I need the records below restated word for word, without their pictures.

──────── EXERCISE INPUT

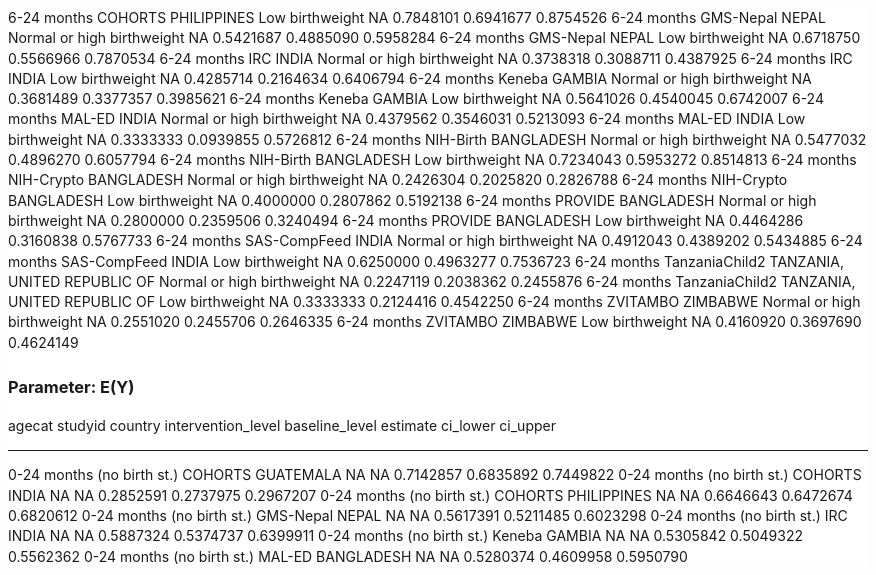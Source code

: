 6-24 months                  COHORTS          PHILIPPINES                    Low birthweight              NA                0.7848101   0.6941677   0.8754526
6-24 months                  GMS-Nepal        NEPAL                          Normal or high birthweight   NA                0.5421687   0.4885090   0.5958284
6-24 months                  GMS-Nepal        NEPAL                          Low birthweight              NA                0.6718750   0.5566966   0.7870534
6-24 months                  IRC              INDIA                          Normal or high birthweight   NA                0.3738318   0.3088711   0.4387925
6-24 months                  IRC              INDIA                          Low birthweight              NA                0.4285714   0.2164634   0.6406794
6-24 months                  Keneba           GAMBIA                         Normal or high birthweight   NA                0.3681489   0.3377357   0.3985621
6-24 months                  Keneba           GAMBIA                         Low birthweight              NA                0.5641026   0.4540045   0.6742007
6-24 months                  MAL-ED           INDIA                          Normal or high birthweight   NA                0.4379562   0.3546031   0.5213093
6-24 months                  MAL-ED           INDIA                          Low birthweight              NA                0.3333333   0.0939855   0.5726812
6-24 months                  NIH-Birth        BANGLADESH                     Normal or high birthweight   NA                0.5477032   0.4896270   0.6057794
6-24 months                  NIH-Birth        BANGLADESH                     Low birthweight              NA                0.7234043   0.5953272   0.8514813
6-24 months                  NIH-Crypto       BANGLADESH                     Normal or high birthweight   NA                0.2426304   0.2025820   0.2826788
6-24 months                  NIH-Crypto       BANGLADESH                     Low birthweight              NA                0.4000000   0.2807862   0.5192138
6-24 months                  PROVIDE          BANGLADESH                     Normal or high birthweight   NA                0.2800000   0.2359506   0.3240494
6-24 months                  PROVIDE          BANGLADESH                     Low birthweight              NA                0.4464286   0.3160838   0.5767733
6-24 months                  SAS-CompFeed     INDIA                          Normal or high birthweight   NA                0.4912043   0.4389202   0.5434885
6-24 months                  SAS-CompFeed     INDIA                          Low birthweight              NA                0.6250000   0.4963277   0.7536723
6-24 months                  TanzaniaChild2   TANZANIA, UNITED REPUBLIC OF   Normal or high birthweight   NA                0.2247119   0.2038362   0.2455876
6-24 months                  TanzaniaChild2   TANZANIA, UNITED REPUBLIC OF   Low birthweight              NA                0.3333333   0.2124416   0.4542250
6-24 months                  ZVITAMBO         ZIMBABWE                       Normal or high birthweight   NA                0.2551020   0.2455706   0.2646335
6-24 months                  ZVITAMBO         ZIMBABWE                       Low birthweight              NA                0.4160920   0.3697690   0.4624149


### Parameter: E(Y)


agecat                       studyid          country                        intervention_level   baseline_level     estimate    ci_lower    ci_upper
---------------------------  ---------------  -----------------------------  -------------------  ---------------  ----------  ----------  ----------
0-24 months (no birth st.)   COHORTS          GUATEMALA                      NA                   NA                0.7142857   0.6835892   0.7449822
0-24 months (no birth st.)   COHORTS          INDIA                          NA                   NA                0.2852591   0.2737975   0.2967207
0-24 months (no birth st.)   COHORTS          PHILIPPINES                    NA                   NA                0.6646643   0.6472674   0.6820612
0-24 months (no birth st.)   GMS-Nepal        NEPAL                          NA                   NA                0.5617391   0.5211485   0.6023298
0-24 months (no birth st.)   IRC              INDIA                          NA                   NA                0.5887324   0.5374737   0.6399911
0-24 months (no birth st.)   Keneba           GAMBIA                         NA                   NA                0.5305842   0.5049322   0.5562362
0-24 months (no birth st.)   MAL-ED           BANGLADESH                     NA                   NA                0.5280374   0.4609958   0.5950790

────────────────

RESULT OF THIS EXERCISE
Source code

: 6-24 months                  COHORTS          PHILIPPINES                    Low birthweight              NA                0.7848101   0.6941677   0.8754526
6-24 months                  GMS-Nepal        NEPAL                          Normal or high birthweight   NA                0.5421687   0.4885090   0.5958284
6-24 months                  GMS-Nepal        NEPAL                          Low birthweight              NA                0.6718750   0.5566966   0.7870534
6-24 months                  IRC              INDIA                          Normal or high birthweight   NA                0.3738318   0.3088711   0.4387925
6-24 months                  IRC              INDIA                          Low birthweight              NA                0.4285714   0.2164634   0.6406794
6-24 months                  Keneba           GAMBIA                         Normal or high birthweight   NA                0.3681489   0.3377357   0.3985621
6-24 months                  Keneba           GAMBIA                         Low birthweight              NA                0.5641026   0.4540045   0.6742007
6-24 months                  MAL-ED           INDIA                          Normal or high birthweight   NA                0.4379562   0.3546031   0.5213093
6-24 months                  MAL-ED           INDIA                          Low birthweight              NA                0.3333333   0.0939855   0.5726812
6-24 months                  NIH-Birth        BANGLADESH                     Normal or high birthweight   NA                0.5477032   0.4896270   0.6057794
6-24 months                  NIH-Birth        BANGLADESH                     Low birthweight              NA                0.7234043   0.5953272   0.8514813
6-24 months                  NIH-Crypto       BANGLADESH                     Normal or high birthweight   NA                0.2426304   0.2025820   0.2826788
6-24 months                  NIH-Crypto       BANGLADESH                     Low birthweight              NA                0.4000000   0.2807862   0.5192138
6-24 months                  PROVIDE          BANGLADESH                     Normal or high birthweight   NA                0.2800000   0.2359506   0.3240494
6-24 months                  PROVIDE          BANGLADESH                     Low birthweight              NA                0.4464286   0.3160838   0.5767733
6-24 months                  SAS-CompFeed     INDIA                          Normal or high birthweight   NA                0.4912043   0.4389202   0.5434885
6-24 months                  SAS-CompFeed     INDIA                          Low birthweight              NA                0.6250000   0.4963277   0.7536723
6-24 months                  TanzaniaChild2   TANZANIA, UNITED REPUBLIC OF   Normal or high birthweight   NA                0.2247119   0.2038362   0.2455876
6-24 months                  TanzaniaChild2   TANZANIA, UNITED REPUBLIC OF   Low birthweight              NA                0.3333333   0.2124416   0.4542250
6-24 months                  ZVITAMBO         ZIMBABWE                       Normal or high birthweight   NA                0.2551020   0.2455706   0.2646335
6-24 months                  ZVITAMBO         ZIMBABWE                       Low birthweight              NA                0.4160920   0.3697690   0.4624149


### Parameter: E(Y)


agecat                       studyid          country                        intervention_level   baseline_level     estimate    ci_lower    ci_upper
---------------------------  ---------------  -----------------------------  -------------------  ---------------  ----------  ----------  ----------
0-24 months (no birth st.)   COHORTS          GUATEMALA                      NA                   NA                0.7142857   0.6835892   0.7449822
0-24 months (no birth st.)   COHORTS          INDIA                          NA                   NA                0.2852591   0.2737975   0.2967207
0-24 months (no birth st.)   COHORTS          PHILIPPINES                    NA                   NA                0.6646643   0.6472674   0.6820612
0-24 months (no birth st.)   GMS-Nepal        NEPAL                          NA                   NA                0.5617391   0.5211485   0.6023298
0-24 months (no birth st.)   IRC              INDIA                          NA                   NA                0.5887324   0.5374737   0.6399911
0-24 months (no birth st.)   Keneba           GAMBIA                         NA                   NA                0.5305842   0.5049322   0.5562362
0-24 months (no birth st.)   MAL-ED           BANGLADESH                     NA                   NA                0.5280374   0.4609958   0.5950790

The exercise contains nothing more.